Rendered images with source text
::::::

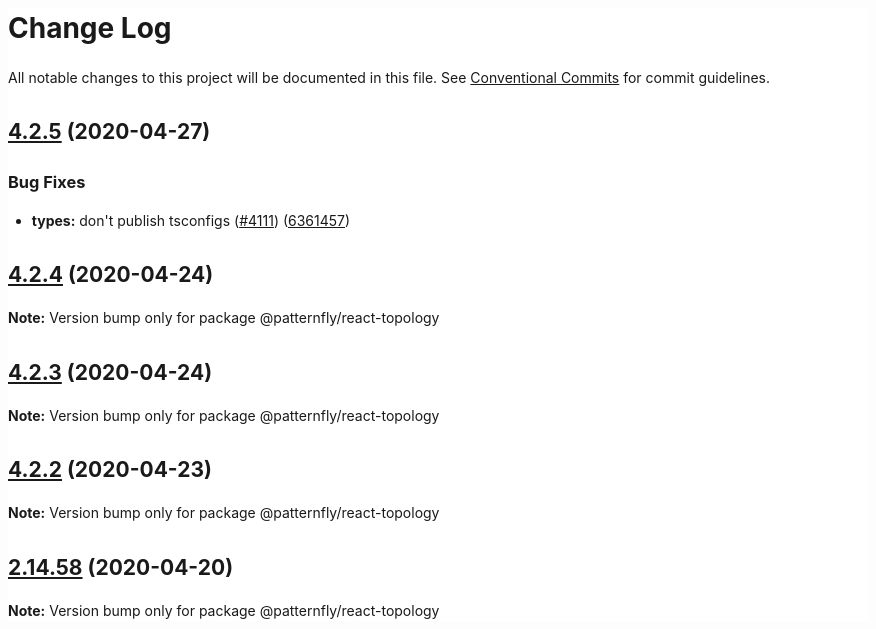 # Change Log

All notable changes to this project will be documented in this file.
See [Conventional Commits](https://conventionalcommits.org) for commit guidelines.

## [4.2.5](https://github.com/patternfly/patternfly-react/compare/@patternfly/react-topology@4.2.4...@patternfly/react-topology@4.2.5) (2020-04-27)


### Bug Fixes

* **types:** don't publish tsconfigs ([#4111](https://github.com/patternfly/patternfly-react/issues/4111)) ([6361457](https://github.com/patternfly/patternfly-react/commit/6361457acfed91007fd3bc9b81a1b6df5000f13b))





## [4.2.4](https://github.com/patternfly/patternfly-react/compare/@patternfly/react-topology@4.2.3...@patternfly/react-topology@4.2.4) (2020-04-24)

**Note:** Version bump only for package @patternfly/react-topology





## [4.2.3](https://github.com/patternfly/patternfly-react/compare/@patternfly/react-topology@4.2.2...@patternfly/react-topology@4.2.3) (2020-04-24)

**Note:** Version bump only for package @patternfly/react-topology





## [4.2.2](https://github.com/patternfly/patternfly-react/compare/@patternfly/react-topology@4.2.1...@patternfly/react-topology@4.2.2) (2020-04-23)

**Note:** Version bump only for package @patternfly/react-topology





## [2.14.58](https://github.com/patternfly/patternfly-react/compare/@patternfly/react-topology@2.14.57...@patternfly/react-topology@2.14.58) (2020-04-20)

**Note:** Version bump only for package @patternfly/react-topology

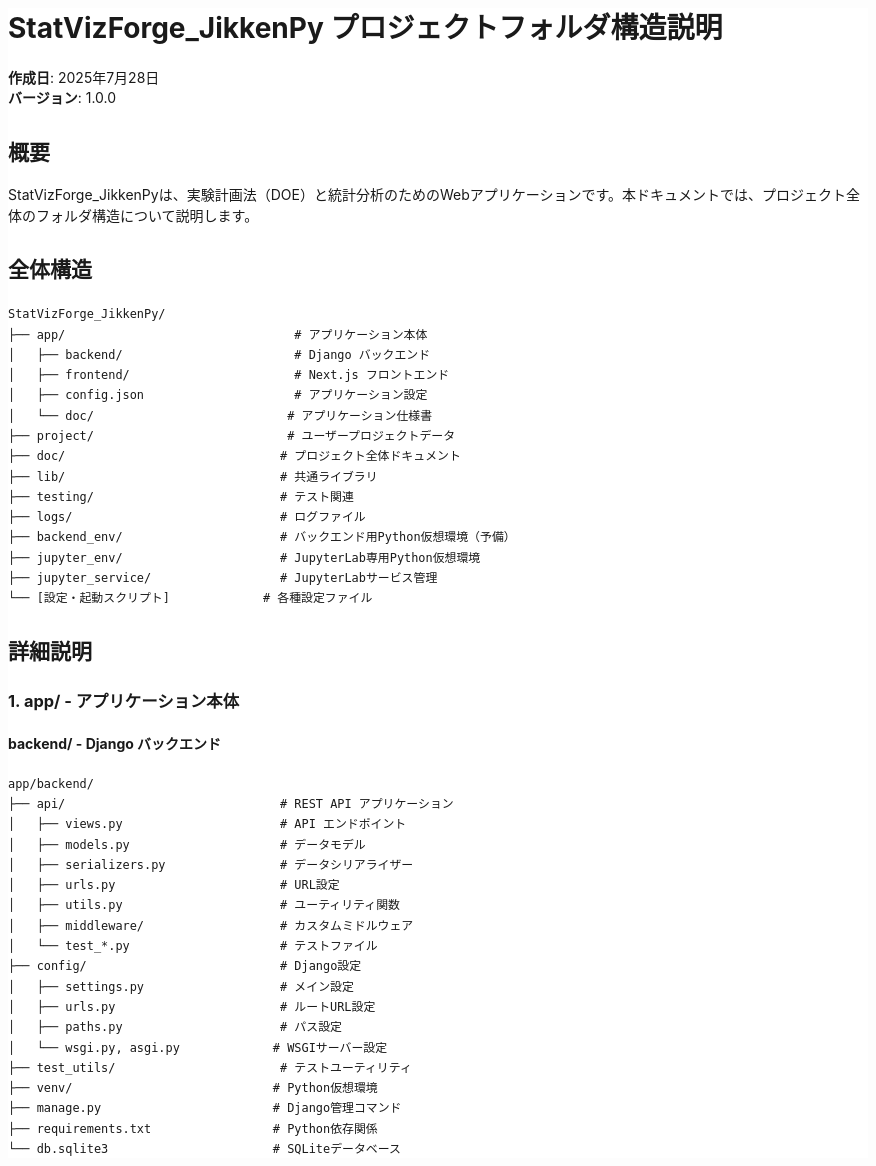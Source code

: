 # StatVizForge_JikkenPy プロジェクトフォルダ構造説明

**作成日**: 2025年7月28日  
**バージョン**: 1.0.0

## 概要

StatVizForge_JikkenPyは、実験計画法（DOE）と統計分析のためのWebアプリケーションです。本ドキュメントでは、プロジェクト全体のフォルダ構造について説明します。

## 全体構造

```
StatVizForge_JikkenPy/
├── app/                                # アプリケーション本体
│   ├── backend/                        # Django バックエンド
│   ├── frontend/                       # Next.js フロントエンド
│   ├── config.json                     # アプリケーション設定
│   └── doc/                           # アプリケーション仕様書
├── project/                           # ユーザープロジェクトデータ
├── doc/                              # プロジェクト全体ドキュメント
├── lib/                              # 共通ライブラリ
├── testing/                          # テスト関連
├── logs/                             # ログファイル
├── backend_env/                      # バックエンド用Python仮想環境（予備）
├── jupyter_env/                      # JupyterLab専用Python仮想環境
├── jupyter_service/                  # JupyterLabサービス管理
└── [設定・起動スクリプト]             # 各種設定ファイル
```

## 詳細説明

### 1. app/ - アプリケーション本体

#### backend/ - Django バックエンド
```
app/backend/
├── api/                              # REST API アプリケーション
│   ├── views.py                      # API エンドポイント
│   ├── models.py                     # データモデル
│   ├── serializers.py                # データシリアライザー
│   ├── urls.py                       # URL設定
│   ├── utils.py                      # ユーティリティ関数
│   ├── middleware/                   # カスタムミドルウェア
│   └── test_*.py                     # テストファイル
├── config/                           # Django設定
│   ├── settings.py                   # メイン設定
│   ├── urls.py                       # ルートURL設定
│   ├── paths.py                      # パス設定
│   └── wsgi.py, asgi.py             # WSGIサーバー設定
├── test_utils/                       # テストユーティリティ
├── venv/                            # Python仮想環境
├── manage.py                        # Django管理コマンド
├── requirements.txt                 # Python依存関係
└── db.sqlite3                       # SQLiteデータベース
```
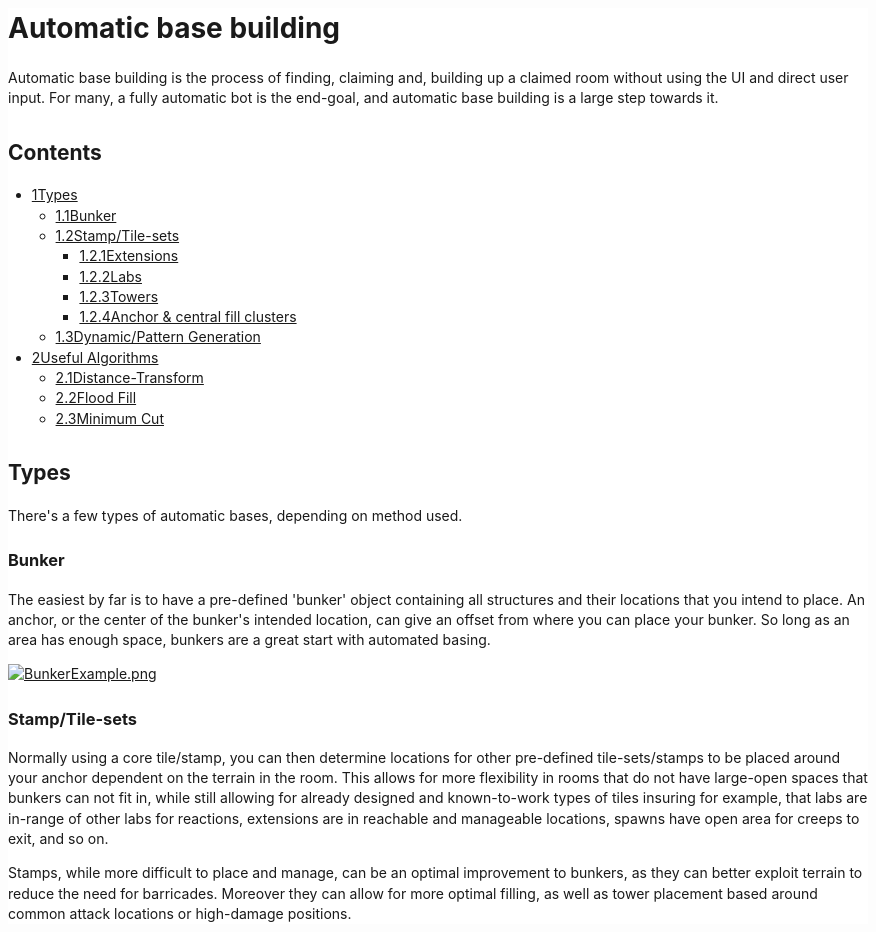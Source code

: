 # Automatic base building

Automatic base building is the process of finding, claiming and, building up a claimed room without using the UI and direct user input. For many, a fully automatic bot is the end-goal, and automatic base building is a large step towards it.

## Contents

-   [1Types](https://wiki.screepspl.us/index.php/Automatic_base_building#Types)
    -   [1.1Bunker](https://wiki.screepspl.us/index.php/Automatic_base_building#Bunker)
    -   [1.2Stamp/Tile-sets](https://wiki.screepspl.us/index.php/Automatic_base_building#Stamp/Tile-sets)
        -   [1.2.1Extensions](https://wiki.screepspl.us/index.php/Automatic_base_building#Extensions)
        -   [1.2.2Labs](https://wiki.screepspl.us/index.php/Automatic_base_building#Labs)
        -   [1.2.3Towers](https://wiki.screepspl.us/index.php/Automatic_base_building#Towers)
        -   [1.2.4Anchor & central fill clusters](https://wiki.screepspl.us/index.php/Automatic_base_building#Anchor_&_central_fill_clusters)
    -   [1.3Dynamic/Pattern Generation](https://wiki.screepspl.us/index.php/Automatic_base_building#Dynamic/Pattern_Generation)
-   [2Useful Algorithms](https://wiki.screepspl.us/index.php/Automatic_base_building#Useful_Algorithms)
    -   [2.1Distance-Transform](https://wiki.screepspl.us/index.php/Automatic_base_building#Distance-Transform)
    -   [2.2Flood Fill](https://wiki.screepspl.us/index.php/Automatic_base_building#Flood_Fill)
    -   [2.3Minimum Cut](https://wiki.screepspl.us/index.php/Automatic_base_building#Minimum_Cut)

## Types

There's a few types of automatic bases, depending on method used.

### Bunker

The easiest by far is to have a pre-defined 'bunker' object containing all structures and their locations that you intend to place. An anchor, or the center of the bunker's intended location, can give an offset from where you can place your bunker. So long as an area has enough space, bunkers are a great start with automated basing.

[![BunkerExample.png](https://wiki.screepspl.us/images/4/45/BunkerExample.png)](https://wiki.screepspl.us/index.php/File:BunkerExample.png)

### Stamp/Tile-sets

Normally using a core tile/stamp, you can then determine locations for other pre-defined tile-sets/stamps to be placed around your anchor dependent on the terrain in the room. This allows for more flexibility in rooms that do not have large-open spaces that bunkers can not fit in, while still allowing for already designed and known-to-work types of tiles insuring for example, that labs are in-range of other labs for reactions, extensions are in reachable and manageable locations, spawns have open area for creeps to exit, and so on.

Stamps, while more difficult to place and manage, can be an optimal improvement to bunkers, as they can better exploit terrain to reduce the need for barricades. Moreover they can allow for more optimal filling, as well as tower placement based around common attack locations or high-damage positions.
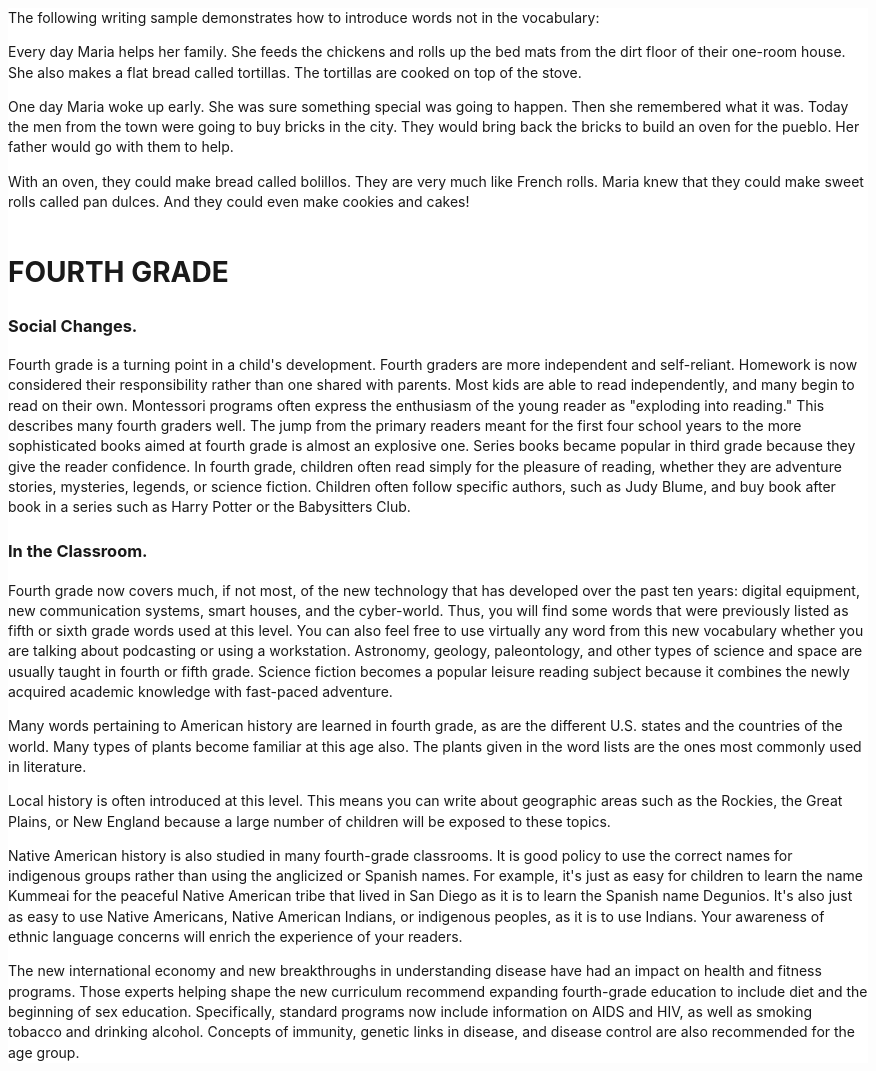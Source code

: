The following writing sample demonstrates how to introduce words not in the vocabulary: 

Every day Maria helps her family. She feeds the chickens and rolls up the bed mats from the dirt floor of their one-room house. She also makes a flat bread called tortillas. The tortillas are cooked on top of the stove. 

One day Maria woke up early. She was sure something special was going to happen. Then she remembered what it was. Today the men from the town were going to buy bricks in the city. They would bring back the bricks to build an oven for the pueblo. Her father would go with them to help. 

With an oven, they could make bread called bolillos. They are very much like French rolls. Maria knew that they could make sweet rolls called pan dulces. And they could even make cookies and cakes!

FOURTH GRADE  
==============

### Social Changes.

Fourth grade is a turning point in a child's development. Fourth graders are more independent and self-reliant. Homework is now considered their responsibility rather than one shared with parents. Most kids are able to read independently, and many begin to read on their own. Montessori programs often express the enthusiasm of the young reader as "exploding into reading." This describes many fourth graders well. The jump from the primary readers meant for the first four school years to the more sophisticated books aimed at fourth grade is almost an explosive one. Series books became popular in third grade because they give the reader confidence. In fourth grade, children often read simply for the pleasure of reading, whether they are adventure stories, mysteries, legends, or science fiction. Children often follow specific authors, such as Judy Blume, and buy book after book in a series such as Harry Potter or the Babysitters Club. 

### In the Classroom.

Fourth grade now covers much, if not most, of the new technology that has developed over the past ten years: digital equipment, new communication systems, smart houses, and the cyber-world. Thus, you will find some words that were previously listed as fifth or sixth grade words used at this level. You can also feel free to use virtually any word from this new vocabulary whether you are talking about podcasting or using a workstation. Astronomy, geology, paleontology, and other types of science and space are usually taught in fourth or fifth grade. Science fiction becomes a popular leisure reading subject because it combines the newly acquired academic knowledge with fast-paced adventure. 

Many words pertaining to American history are learned in fourth grade, as are the different U.S. states and the countries of the world. Many types of plants become familiar at this age also. The plants given in the word lists are the ones most commonly used in literature.

Local history is often introduced at this level. This means you can write about geographic areas such as the Rockies, the Great Plains, or New England because a large number of children will be exposed to these topics. 

Native American history is also studied in many fourth-grade classrooms. It is good policy to use the correct names for indigenous groups rather than using the anglicized or Spanish names. For example, it's just as easy for children to learn the name Kummeai for the peaceful Native American tribe that lived in San Diego as it is to learn the Spanish name Degunios. It's also just as easy to use Native Americans, Native American Indians, or indigenous peoples, as it is to use Indians. Your awareness of ethnic language concerns will enrich the experience of your readers. 

The new international economy and new breakthroughs in understanding disease have had an impact on health and fitness programs. Those experts helping shape the new curriculum recommend expanding fourth-grade education to include diet and the beginning of sex education. Specifically, standard programs now include information on AIDS and HIV, as well as smoking tobacco and drinking alcohol. Concepts of immunity, genetic links in disease, and disease control are also recommended for the age group. 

::::::

Problem to solve> Repeat exactly and only the lines from the start of the data above through the line that holds "### Bug Fixes", inclusive. Pictures do not belong in the copy.

Answer>
 # Change Log

All notable changes to this project will be documented in this file.
See [Conventional Commits](https://conventionalcommits.org) for commit guidelines.

## [4.2.5](https://github.com/patternfly/patternfly-react/compare/@patternfly/react-topology@4.2.4...@patternfly/react-topology@4.2.5) (2020-04-27)


### Bug Fixes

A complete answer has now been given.